Shadow (dariaphoebe) wrote,

I pulled the bike alongside the curb, tilted it to the side to mount it, hit the button to start my fitness tracker, and then started riding. A few blocks later, I shifted down to begin my ride up the hill... and suddenly I was pushing the chain against nothing.

Every day, weather permitting, my base ride is out the door, and up the hill. 430 vertical feet (and just over a mile) later, I usually feel good enough to continue, and one variant I've done a few times recently includes another 600 feet of climbing over another nearly-8 miles. It's therapeutic. It's sanity.

Today, however, I was taking the bike out after having the tube replaced the previous evening due to an unexpected flat that had forced me onto a backup bike for the previous day's ride. Apparently the process had thrown off the alignment of the rear derailleur, and so instead of the lowest gear, the chain was now against the axle, next to the spokes, doing nothing. I just wanted this to be fixed. I had enough other problems; I didn't need one more. And it was Sunday: the bike shop was closed. I couldn't even just delay a bit and expect things to get any better.

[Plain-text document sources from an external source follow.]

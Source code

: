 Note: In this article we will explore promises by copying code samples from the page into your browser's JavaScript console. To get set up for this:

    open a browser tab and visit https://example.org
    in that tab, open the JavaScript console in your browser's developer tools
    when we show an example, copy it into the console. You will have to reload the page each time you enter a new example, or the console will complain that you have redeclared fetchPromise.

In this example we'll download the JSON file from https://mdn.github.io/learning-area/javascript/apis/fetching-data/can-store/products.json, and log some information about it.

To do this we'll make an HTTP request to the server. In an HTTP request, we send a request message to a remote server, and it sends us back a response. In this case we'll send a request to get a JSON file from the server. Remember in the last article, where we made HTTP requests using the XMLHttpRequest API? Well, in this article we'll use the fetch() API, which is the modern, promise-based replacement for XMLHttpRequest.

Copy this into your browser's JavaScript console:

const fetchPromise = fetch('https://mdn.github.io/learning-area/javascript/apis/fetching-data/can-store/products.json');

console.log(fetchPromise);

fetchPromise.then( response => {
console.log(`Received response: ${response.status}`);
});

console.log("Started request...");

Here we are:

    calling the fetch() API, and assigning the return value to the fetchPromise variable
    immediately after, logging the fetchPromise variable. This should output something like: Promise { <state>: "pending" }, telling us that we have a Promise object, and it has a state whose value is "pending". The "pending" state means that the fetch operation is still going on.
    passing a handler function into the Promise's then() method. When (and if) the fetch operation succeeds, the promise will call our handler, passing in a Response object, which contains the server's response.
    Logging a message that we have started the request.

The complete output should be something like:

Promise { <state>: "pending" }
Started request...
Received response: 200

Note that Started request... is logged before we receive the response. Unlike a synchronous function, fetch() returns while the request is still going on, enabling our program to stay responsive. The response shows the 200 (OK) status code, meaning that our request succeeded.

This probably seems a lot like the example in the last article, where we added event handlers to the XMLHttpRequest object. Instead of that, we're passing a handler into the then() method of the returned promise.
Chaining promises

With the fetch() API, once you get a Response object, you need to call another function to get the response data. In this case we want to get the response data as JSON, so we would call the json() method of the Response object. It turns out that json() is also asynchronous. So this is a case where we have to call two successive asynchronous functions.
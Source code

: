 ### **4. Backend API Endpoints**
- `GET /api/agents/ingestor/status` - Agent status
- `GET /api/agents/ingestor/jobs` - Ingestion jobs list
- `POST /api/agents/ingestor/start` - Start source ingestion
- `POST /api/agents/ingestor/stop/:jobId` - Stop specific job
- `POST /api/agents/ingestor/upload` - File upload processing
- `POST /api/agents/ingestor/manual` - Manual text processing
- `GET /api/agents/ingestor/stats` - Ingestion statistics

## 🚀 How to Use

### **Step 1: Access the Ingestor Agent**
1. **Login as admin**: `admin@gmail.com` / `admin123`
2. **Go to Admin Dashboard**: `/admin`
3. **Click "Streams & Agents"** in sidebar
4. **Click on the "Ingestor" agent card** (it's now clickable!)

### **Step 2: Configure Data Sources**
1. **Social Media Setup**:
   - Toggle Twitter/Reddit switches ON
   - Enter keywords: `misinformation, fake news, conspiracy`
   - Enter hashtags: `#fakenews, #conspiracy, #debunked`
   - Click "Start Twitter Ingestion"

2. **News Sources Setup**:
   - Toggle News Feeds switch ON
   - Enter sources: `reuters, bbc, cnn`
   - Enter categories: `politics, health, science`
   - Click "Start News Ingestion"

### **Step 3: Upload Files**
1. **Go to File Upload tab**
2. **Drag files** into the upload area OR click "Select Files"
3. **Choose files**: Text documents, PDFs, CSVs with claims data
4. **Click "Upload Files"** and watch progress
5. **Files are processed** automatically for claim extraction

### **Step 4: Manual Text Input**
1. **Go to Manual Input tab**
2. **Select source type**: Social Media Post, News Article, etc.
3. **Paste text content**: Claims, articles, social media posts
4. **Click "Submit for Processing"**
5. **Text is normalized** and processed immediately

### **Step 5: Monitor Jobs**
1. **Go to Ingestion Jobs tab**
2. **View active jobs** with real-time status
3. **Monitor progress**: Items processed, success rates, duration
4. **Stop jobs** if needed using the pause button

Pulling so I was pointed flat, at an angle to the street, I futzed for a moment and got the bike into the next-lowest gear. It wouldn't stay there: I had to snug my hand on the shifter to prevent it from snapping to its index point. But when what you have is stricken, you adapt. Up the hill, albeit with a little more caution than usual. Further along and down and up some of the backside hills. When I got home, the numbers told the tale: 700 vertical feet, 8 miles.

Step 42: some things can't be fixed immediately. No matter how hard it is, sometimes you just have to be patient and deal with the situation as it stands. Do the best you can with what you have.